Task requirements ▸
Where a line contains the word "tensorflow", copy that line from the records below.
*** Opening Data ***
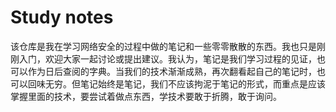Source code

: # **Study notes**

该仓库是我在学习网络安全的过程中做的笔记和一些零零散散的东西。我也只是刚刚入门，欢迎大家一起讨论或提出建议。我认为，笔记是我们学习过程的见证，也可以作为日后查阅的字典。当我们的技术渐渐成熟，再次翻看起自己的笔记时，也可以回味无穷。但笔记始终是笔记，我们不应该拘泥于笔记的形式，而重点是应该掌握里面的技术，要尝试着做点东西，学技术要敢于折腾，敢于询问。

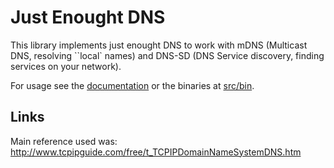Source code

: # Just Enought DNS

This library implements just enought DNS to work with mDNS (Multicast DNS, resolving ``local` names) and DNS-SD (DNS Service discovery, finding services on your network).

For usage see the [documentation](https://diogok.github.io/je-dns) or the binaries at [src/bin](src/bin).

## Links

Main reference used was: http://www.tcpipguide.com/free/t_TCPIPDomainNameSystemDNS.htm
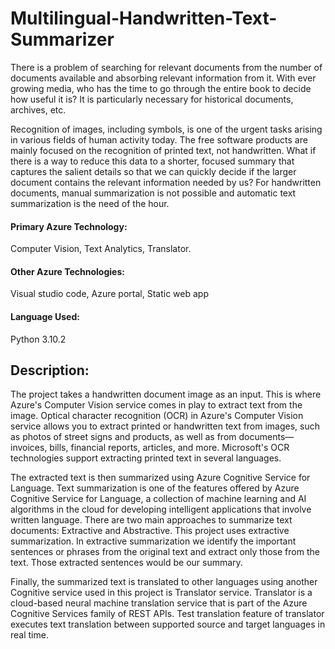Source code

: # Multilingual-Handwritten-Text-Summarizer
There is a problem of searching for relevant documents from the number of documents available and absorbing relevant information from it. With ever growing media, who has the time to go through the entire book to decide how useful it is? It is particularly necessary for historical documents, archives, etc.

Recognition of images, including symbols, is one of the urgent tasks arising in various fields of human activity today. The free software products are mainly focused on the recognition of printed text, not handwritten. 
What if there is a way to reduce this data to a shorter, focused summary that captures the salient details so that we can quickly decide if the larger document contains the relevant information needed by us? 
For handwritten documents, manual summarization is not possible and automatic text summarization is the need of the hour.

#### Primary Azure Technology:
Computer Vision, Text Analytics, Translator.
#### Other Azure Technologies: 
Visual studio code, Azure portal, Static web app
#### Language Used:  
Python 3.10.2


## Description: 
The project takes a handwritten document image as an input. This is where Azure's Computer Vision service comes in play to extract text from the image. Optical character recognition (OCR) in Azure's Computer Vision service allows you to extract printed or handwritten text from images, such as photos of street signs and products, as well as from documents—invoices, bills, financial reports, articles, and more. Microsoft's OCR technologies support extracting printed text in several languages.

The extracted text is then summarized using Azure Cognitive Service for Language. Text summarization is one of the features offered by Azure Cognitive Service for Language, a collection of machine learning and AI algorithms in the cloud for developing intelligent applications that involve written language. There are two main approaches to summarize text documents: Extractive and Abstractive. This project uses extractive summarization. In extractive summarization we identify the important sentences or phrases from the original text and extract only those from the text. Those extracted sentences would be our summary. 

Finally, the summarized text is translated to other languages using another Cognitive service used in this project is Translator service. Translator is a cloud-based neural machine translation service that is part of the Azure Cognitive Services family of REST APIs. Test translation feature of translator executes text translation between supported source and target languages in real time.

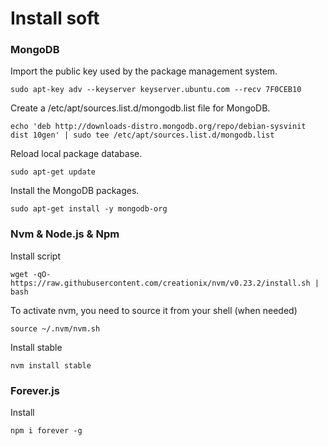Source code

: # Install soft

### MongoDB

Import the public key used by the package management system.

    sudo apt-key adv --keyserver keyserver.ubuntu.com --recv 7F0CEB10

Create a /etc/apt/sources.list.d/mongodb.list file for MongoDB.

    echo 'deb http://downloads-distro.mongodb.org/repo/debian-sysvinit dist 10gen' | sudo tee /etc/apt/sources.list.d/mongodb.list

Reload local package database.

    sudo apt-get update

Install the MongoDB packages.

    sudo apt-get install -y mongodb-org

### Nvm & Node.js & Npm

Install script

    wget -qO- https://raw.githubusercontent.com/creationix/nvm/v0.23.2/install.sh | bash

To activate nvm, you need to source it from your shell (when needed)

    source ~/.nvm/nvm.sh

Install stable

    nvm install stable

### Forever.js

Install

    npm i forever -g

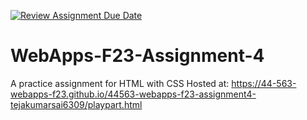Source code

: [![Review Assignment Due Date](https://classroom.github.com/assets/deadline-readme-button-24ddc0f5d75046c5622901739e7c5dd533143b0c8e959d652212380cedb1ea36.svg)](https://classroom.github.com/a/4tKarLeg)
# WebApps-F23-Assignment-4
A practice assignment for HTML with CSS Hosted at: https://44-563-webapps-f23.github.io/44563-webapps-f23-assignment4-tejakumarsai6309/playpart.html

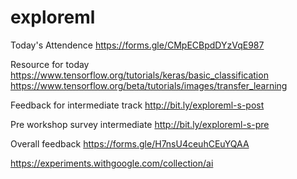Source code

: # exploreml

Today's Attendence
https://forms.gle/CMpECBpdDYzVqE987


Resource for today
https://www.tensorflow.org/tutorials/keras/basic_classification
https://www.tensorflow.org/beta/tutorials/images/transfer_learning

Feedback for intermediate track
http://bit.ly/exploreml-s-post


Pre workshop survey intermediate 
http://bit.ly/exploreml-s-pre

Overall feedback 
https://forms.gle/H7nsU4ceuhCEuYQAA


https://experiments.withgoogle.com/collection/ai
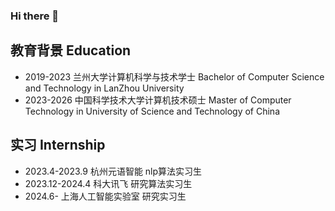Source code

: ### Hi there 👋

## 教育背景 Education
- 2019-2023 兰州大学计算机科学与技术学士 Bachelor of Computer Science and Technology in LanZhou University
- 2023-2026 中国科学技术大学计算机技术硕士 Master of Computer Technology in University of Science and Technology of China

## 实习 Internship
- 2023.4-2023.9 杭州元语智能 nlp算法实习生
- 2023.12-2024.4 科大讯飞 研究算法实习生
- 2024.6- 上海人工智能实验室 研究实习生
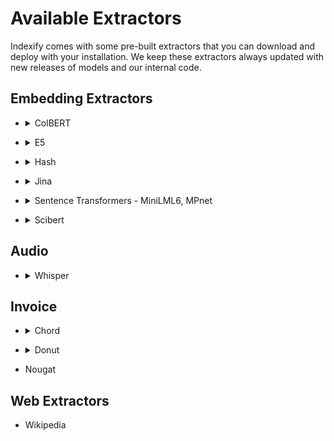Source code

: # Available Extractors

Indexify comes with some pre-built extractors that you can download and deploy with your installation. We keep these extractors always updated with new releases of models and our internal code.

## Embedding Extractors
<ul>
  <li>
    <details>
    <summary>ColBERT</summary>
      <ul>
        <li><p>This extractor extracts an embedding for a piece of text. It uses the huggingface <a href='https://huggingface.co/colbert-ir/colbertv2.0'>Colbert v2 model </a> It encodes each passage into a matrix of token-level embeddings. Then at search time, it embeds every query into another matrix and efficiently finds passages that contextually match the query using scalable vector-similarity (MaxSim) operators.</p></li>
      </ul>
    </details>
  </li>
</ul>
<ul>
  <li>
    <details>
    <summary>E5</summary>
      <ul>
        <li><p>A good small and fast general model for similarity search or downstream enrichments. Based on <a href='https://huggingface.co/intfloat/e5-small-v2'>E5_Small_V2 </a> which only works for English texts. Long texts will be truncated to at most 512 tokens.</p></li>
      </ul>
    </details>
  </li>
</ul>
<ul>
  <li>
    <details>
    <summary>Hash</summary>
      <ul>
        <li><p>This extractor extractors an "identity-"embedding for a piece of text, or file. It uses the sha256 to calculate the unique embeding for a given text, or file. This can be used to quickly search for duplicates within a large set of data.</p></li>
      </ul>
    </details>
  </li>
</ul>
<ul>
  <li>
    <details>
    <summary>Jina</summary>
      <ul>
        <li><p>This extractor extractors an embedding for a piece of text. It uses the huggingface <a href = 'https://huggingface.co/jinaai/jina-embeddings-v2-base-en'>Jina model</a> which is an English, monolingual embedding model supporting 8192 sequence length. It is based on a Bert architecture (JinaBert) that supports the symmetric bidirectional variant of ALiBi to allow longer sequence length.</p></li>
      </ul>
    </details>
  </li>
</ul>
<ul>
  <li>
    <details>
    <summary>Sentence Transformers - MiniLML6, MPnet</summary>
      <ul>
        <li><p>MiniLML6 - This extractor extractors an embedding for a piece of text. It uses the huggingface MiniLM-6 model, which is a tiny but very robust emebdding model for text.</p></li>
        <li><p>MPnet - This is a sentence embedding extractor based on the <a href = 'https://huggingface.co/sentence-transformers/paraphrase-multilingual-mpnet-base-v2'>MPNET Multilingual Base V2</a>. This is a sentence-transformers model: It maps sentences & paragraphs to a 768 dimensional dense vector space and can be used for tasks like clustering or semantic search. It's best use case is paraphrasing, but it can also be used for other tasks.</p></li>
      </ul>
    </details>
  </li>
</ul>
<ul>
  <li>
    <details>
    <summary>Scibert</summary>
      <ul>
        <li><p>This is the pretrained model presented in <a href = 'https://www.aclweb.org/anthology/D19-1371/'> SciBERT: A Pretrained Language Model for Scientific Text </a>, which is a BERT model trained on scientific text. Works best with scientific text embedding extraction.</p></li>
      </ul>
    </details>
  </li>
</ul>

## Audio
<ul>
  <li>
    <details>
    <summary>Whisper</summary>
      <ul>
        <li><p>This extractor converts extracts transcriptions from audio. The entire text and chunks with timestamps are represented as metadata of the content.</p></li>
      </ul>
    </details>
  </li>
</ul>

## Invoice
<ul>
  <li>
    <details>
    <summary>Chord</summary>
      <ul>
        <li><p>This extractor parses pdf or image form of invoice which is provided in JSON format. It uses the pre-trained <a href ='https://huggingface.co/naver-clova-ix/donut-base-finetuned-cord-v2'> donut cord fine-tune model from huggingface </a>. This model is specially good at extracting list of product and its price from invoice.</p></li>
      </ul>
    </details>
  </li>
</ul>
<ul>
  <li>
    <details>
    <summary>Donut</summary>
      <ul>
        <li><p>TThis extractor parses some invoice-related data from a PDF. It uses the pre-trained <a href='https://huggingface.co/docs/transformers/model_doc/donut'>donut model from huggingface</a>.</p></li>
      </ul>
    </details>
  </li>
</ul>

* Nougat

## Web Extractors
* Wikipedia
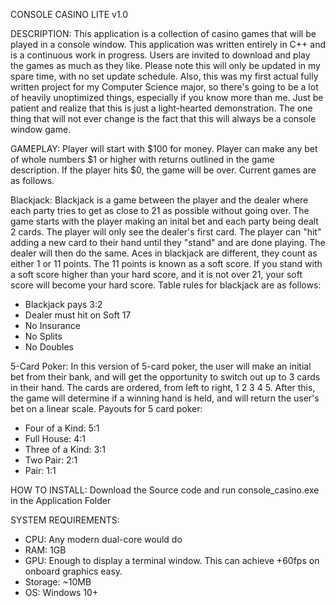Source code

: CONSOLE CASINO LITE v1.0

DESCRIPTION:
This application is a collection of casino games that will be played in a console window. This application was written entirely in C++ and is a continuous work in progress. Users are invited to download and play the games as much as they like.
Please note this will only be updated in my spare time, with no set update schedule. Also, this was my first actual fully written project for my Computer Science major, so there's going to be a lot of heavily unoptimized things, especially if you know more than me.
Just be patient and realize that this is just a light-hearted demonstration. The one thing that will not ever change is the fact that this will always be a console window game.

GAMEPLAY:
Player will start with $100 for money. Player can make any bet of whole numbers $1 or higher with returns outlined in the game description. If the player hits $0, the game will be over. Current games are as follows.

Blackjack:
Blackjack is a game between the player and the dealer where each party tries to get as close to 21 as possible without going over. The game starts with the player making an inital bet and each party being dealt 2 cards. 
The player will only see the dealer's first card. The player can "hit" adding a new card to their hand until they "stand" and are done playing. The dealer will then do the same. Aces in blackjack are different, they count as either 1 or 11 points. 
The 11 points is known as a soft score. If you stand with a soft score higher than your hard score, and it is not over 21, your soft score will become your hard score.
Table rules for blackjack are as follows:
- Blackjack pays 3:2
- Dealer must hit on Soft 17
- No Insurance
- No Splits
- No Doubles

5-Card Poker:
In this version of 5-card poker, the user will make an initial bet from their bank, and will get the opportunity to switch out up to 3 cards in their hand. The cards are ordered, from left to right, 1 2 3 4 5. 
After this, the game will determine if a winning hand is held, and will return the user's bet on a linear scale.
Payouts for 5 card poker:
- Four of a Kind: 5:1
- Full House: 4:1
- Three of a Kind: 3:1
- Two Pair: 2:1
- Pair: 1:1

HOW TO INSTALL:
Download the Source code and run console_casino.exe in the Application Folder

SYSTEM REQUIREMENTS:
- CPU: Any modern dual-core would do
- RAM: 1GB
- GPU: Enough to display a terminal window. This can achieve +60fps on onboard graphics easy.
- Storage: ~10MB
- OS: Windows 10+
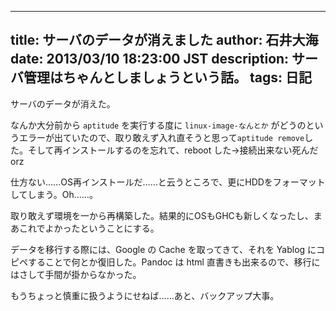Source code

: ------
title: サーバのデータが消えました
author: 石井大海
date: 2013/03/10 18:23:00 JST
description: サーバ管理はちゃんとしましょうという話。
tags: 日記
------
サーバのデータが消えた。

なんか大分前から `aptitude` を実行する度に `linux-image-なんとか` がどうのというエラーが出ていたので、取り敢えず入れ直そうと思って`aptitude remove`した。そして再インストールするのを忘れて、reboot した→接続出来ない死んだorz

仕方ない……OS再インストールだ……と云うところで、更にHDDをフォーマットしてしまう。Oh……。

取り敢えず環境を一から再構築した。結果的にOSもGHCも新しくなったし、まあこれでよかったということにする。

データを移行する際には、Google の Cache を取ってきて、それを Yablog にコピペすることで何とか復旧した。Pandoc は html 直書きも出来るので、移行にはさして手間が掛からなかった。

もうちょっと慎重に扱うようにせねば……あと、バックアップ大事。
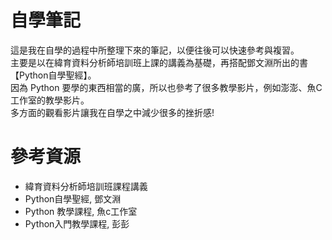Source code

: <h1>自學筆記</h1>
這是我在自學的過程中所整理下來的筆記，以便往後可以快速參考與複習。<br>
主要是以在緯育資料分析師培訓班上課的講義為基礎，再搭配鄧文淵所出的書【Python自學聖經】。<br>
因為 Python 要學的東西相當的廣，所以也參考了很多教學影片，例如澎澎、魚C工作室的教學影片。<br>
多方面的觀看影片讓我在自學之中減少很多的挫折感!

<h1>參考資源</h1>
<ul>
  <li >緯育資料分析師培訓班課程講義</li>
  <li >Python自學聖經, 鄧文淵</li>
  <li >Python 教學課程, 魚c工作室</li>
  <li >Python入門教學課程, 彭彭</li>
</ul>
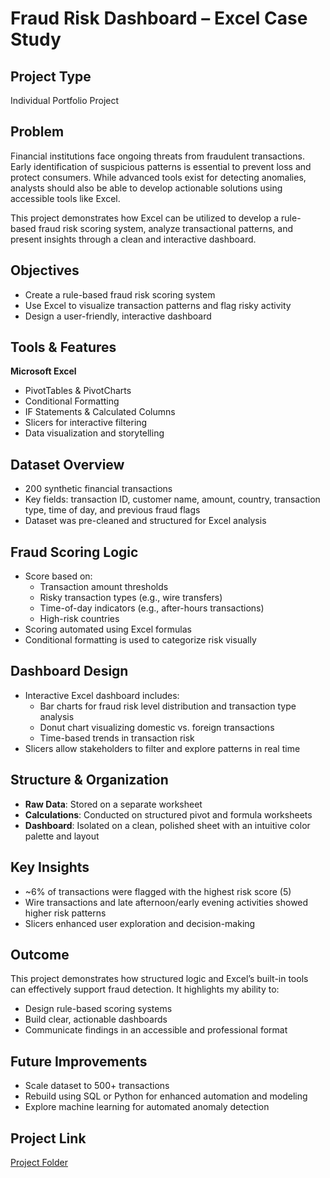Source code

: # Fraud Risk Dashboard – Excel Case Study

## Project Type
Individual Portfolio Project

## Problem
Financial institutions face ongoing threats from fraudulent transactions. Early identification of suspicious patterns is essential to prevent loss and protect consumers. While advanced tools exist for detecting anomalies, analysts should also be able to develop actionable solutions using accessible tools like Excel.

This project demonstrates how Excel can be utilized to develop a rule-based fraud risk scoring system, analyze transactional patterns, and present insights through a clean and interactive dashboard.

## Objectives
- Create a rule-based fraud risk scoring system
- Use Excel to visualize transaction patterns and flag risky activity
- Design a user-friendly, interactive dashboard

## Tools & Features
**Microsoft Excel**
- PivotTables & PivotCharts  
- Conditional Formatting  
- IF Statements & Calculated Columns  
- Slicers for interactive filtering  
- Data visualization and storytelling  

## Dataset Overview
- 200 synthetic financial transactions
- Key fields: transaction ID, customer name, amount, country, transaction type, time of day, and previous fraud flags
- Dataset was pre-cleaned and structured for Excel analysis

## Fraud Scoring Logic
- Score based on:
  - Transaction amount thresholds
  - Risky transaction types (e.g., wire transfers)
  - Time-of-day indicators (e.g., after-hours transactions)
  - High-risk countries
- Scoring automated using Excel formulas
- Conditional formatting is used to categorize risk visually

## Dashboard Design
- Interactive Excel dashboard includes:
  - Bar charts for fraud risk level distribution and transaction type analysis
  - Donut chart visualizing domestic vs. foreign transactions
  - Time-based trends in transaction risk
- Slicers allow stakeholders to filter and explore patterns in real time

## Structure & Organization
- **Raw Data**: Stored on a separate worksheet  
- **Calculations**: Conducted on structured pivot and formula worksheets  
- **Dashboard**: Isolated on a clean, polished sheet with an intuitive color palette and layout

## Key Insights
- ~6% of transactions were flagged with the highest risk score (5)
- Wire transactions and late afternoon/early evening activities showed higher risk patterns
- Slicers enhanced user exploration and decision-making

## Outcome
This project demonstrates how structured logic and Excel’s built-in tools can effectively support fraud detection. It highlights my ability to:
- Design rule-based scoring systems
- Build clear, actionable dashboards
- Communicate findings in an accessible and professional format

## Future Improvements
- Scale dataset to 500+ transactions
- Rebuild using SQL or Python for enhanced automation and modeling
- Explore machine learning for automated anomaly detection

## Project Link
[Project Folder](https://github.com/srdodson22/Fraud_Risk_Dashboard/excel_fraud_project)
*** Closing Data ***
Exercise output ▸
https://www.tensorflow.org/tutorials/keras/basic_classification
https://www.tensorflow.org/beta/tutorials/images/transfer_learning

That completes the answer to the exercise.